Chaque année, le budget municipal fixe les orientations et les moyens d’action de la Ville de Lyon. Retrouvez toutes les informations et ressources sur cette page pour en saisir les principaux enjeux.

Contenu

Pour mieux comprendre les choix budgétaires et les orientations de la municipalité, découvrez l’entretien croisé entre le Maire de Lyon et Audrey Henocque, alors adjointe déléguée aux Finances, à la commande publique, à la culture et aux grands évènements.

 

Quels sont les grands équilibres de ce budget ?

Audrey Hénocque : Le budget 2026 est équilibré en dépenses et en recettes à 1 064,5 millions d’euros (M€) en opérations réelles (contre 1 015,6 M€ en 2025). En fonctionnement, le budget 2026 se traduit par un montant de dépenses de 753,2 M€ d’opérations réelles (+3,4 % par rapport à 2025) et un montant de recettes de 812,6M€ en fonctionnement (+1,9 % par rapport à 2025).

Les crédits de dépenses maximales ouvertes pour l’investissement sont de 311,2 M€ accompagnant la pleine mise en œuvre du plan d’équipements de la Ville (+8,4 % par rapport à 2025). Comme pour l’élaboration du budget 2025, l’instabilité et l’austérité de l’État pèsent sur la Ville de Lyon. Sans connaître, à l’heure de boucler ce rapport, les impacts précis de la loi de finances à venir sur notre collectivité, nous avons reconduit l’hypothèse d’une ponction identique à 2025. Ce montant total de 10,2 M€ est composé du Dispositif de lissage conjoncturel (Dilico) de 5,8 M€ pris sur les recettes de la Ville et de l’augmentation des cotisations de la Caisse de retraite des agents des collectivités locales (CNRACL) pour un coût de 4,4 M€.

 

Comment pourriez-vous résumer les grandes mesures de ce budget ?

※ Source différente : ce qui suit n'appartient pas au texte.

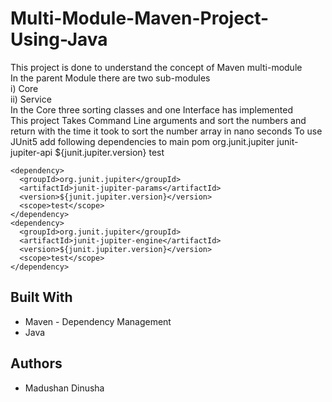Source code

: # Multi-Module-Maven-Project-Using-Java
This project is done to understand the concept of Maven multi-module    
In the parent Module there are two sub-modules  
  i)  Core  
  ii) Service  
In the Core three sorting classes and one Interface has implemented   
This project Takes Command Line arguments and sort the numbers and return with the time it took to sort the number array in nano seconds
To use JUnit5 add following dependencies to main pom
  <dependency>
      <groupId>org.junit.jupiter</groupId>
      <artifactId>junit-jupiter-api</artifactId>
      <version>${junit.jupiter.version}</version>
      <scope>test</scope>
    </dependency>

    <dependency>
      <groupId>org.junit.jupiter</groupId>
      <artifactId>junit-jupiter-params</artifactId>
      <version>${junit.jupiter.version}</version>
      <scope>test</scope>
    </dependency>
    <dependency>
      <groupId>org.junit.jupiter</groupId>
      <artifactId>junit-jupiter-engine</artifactId>
      <version>${junit.jupiter.version}</version>
      <scope>test</scope>
    </dependency>

## Built With
* Maven - Dependency Management
* Java 

## Authors
* Madushan Dinusha
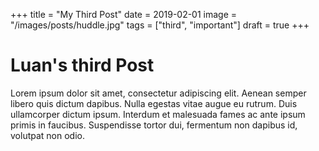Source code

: +++
title = "My Third Post"
date = 2019-02-01
image = "/images/posts/huddle.jpg"
tags = ["third", "important"]
draft = true
+++

# Luan's third Post
Lorem ipsum dolor sit amet, consectetur adipiscing elit. Aenean semper libero quis dictum dapibus. Nulla egestas vitae augue eu rutrum. Duis ullamcorper dictum ipsum. Interdum et malesuada fames ac ante ipsum primis in faucibus. Suspendisse tortor dui, fermentum non dapibus id, volutpat non odio.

Grégory Doucet : Le budget 2026 permet à la Ville de poursuivre le développement des services publics indispensables au quotidien des Lyonnais et des Lyonnaises et de renforcer notre cohésion.

Cela passe avant tout par les agents et les agentes qui rendent ces services – je rappelle que le budget municipal est ainsi composé à 57 % de dépenses de personnel, dans la moyenne des communes françaises. La masse salariale augmente de 6,9 %par rapport au budget initial 2025 pour intégrer l’augmentation des cotisations à la caisse de retraite des agents des collectivités imposée par l’État (8,8 M€ pour les années 2025 et 2026) et les scrutins électoraux de 2026 (1,1 M€), mais également l’engagement fort de la Ville en faveur de ses agents. Le Pacte social voté en 2021 a permis d’améliorer les conditions de travail et l’attractivité de notre collectivité pour avoir moins de postes vacants. 2026 verra la mise en place de dispositifs de santé et de prévoyance pour les agents de la Ville marqués par une participation forte de l’employeur pour les plus bas revenus et pour les familles monoparentales. C’est également le recrutement d’auxiliaires de puériculture et d’éducateur.rices de jeunes enfants pour accompagner l’ouverture de deux nouvelles crèches sur notre territoire : la crèche d’application Léonie Chaptal dans le 9e arrondissement et la crèche de plein air Jeanne Barret – dans le 5e !

La culture et l’éducation restent confortées comme vous pourrez le lire en partie 4 de ce rapport. La Ville accompagne les grandes institutions, la création, l’action culturelle et l’événementiel. Elle permet aux écoles de fonctionner en fournissant du matériel pédagogique et en assurant la maintenance et le nettoyage des bâtiments. Elle propose des activités éducatives et périscolaires et organise le service de restauration scolaire incluant la collecte des biodéchets et l’alimentation durable.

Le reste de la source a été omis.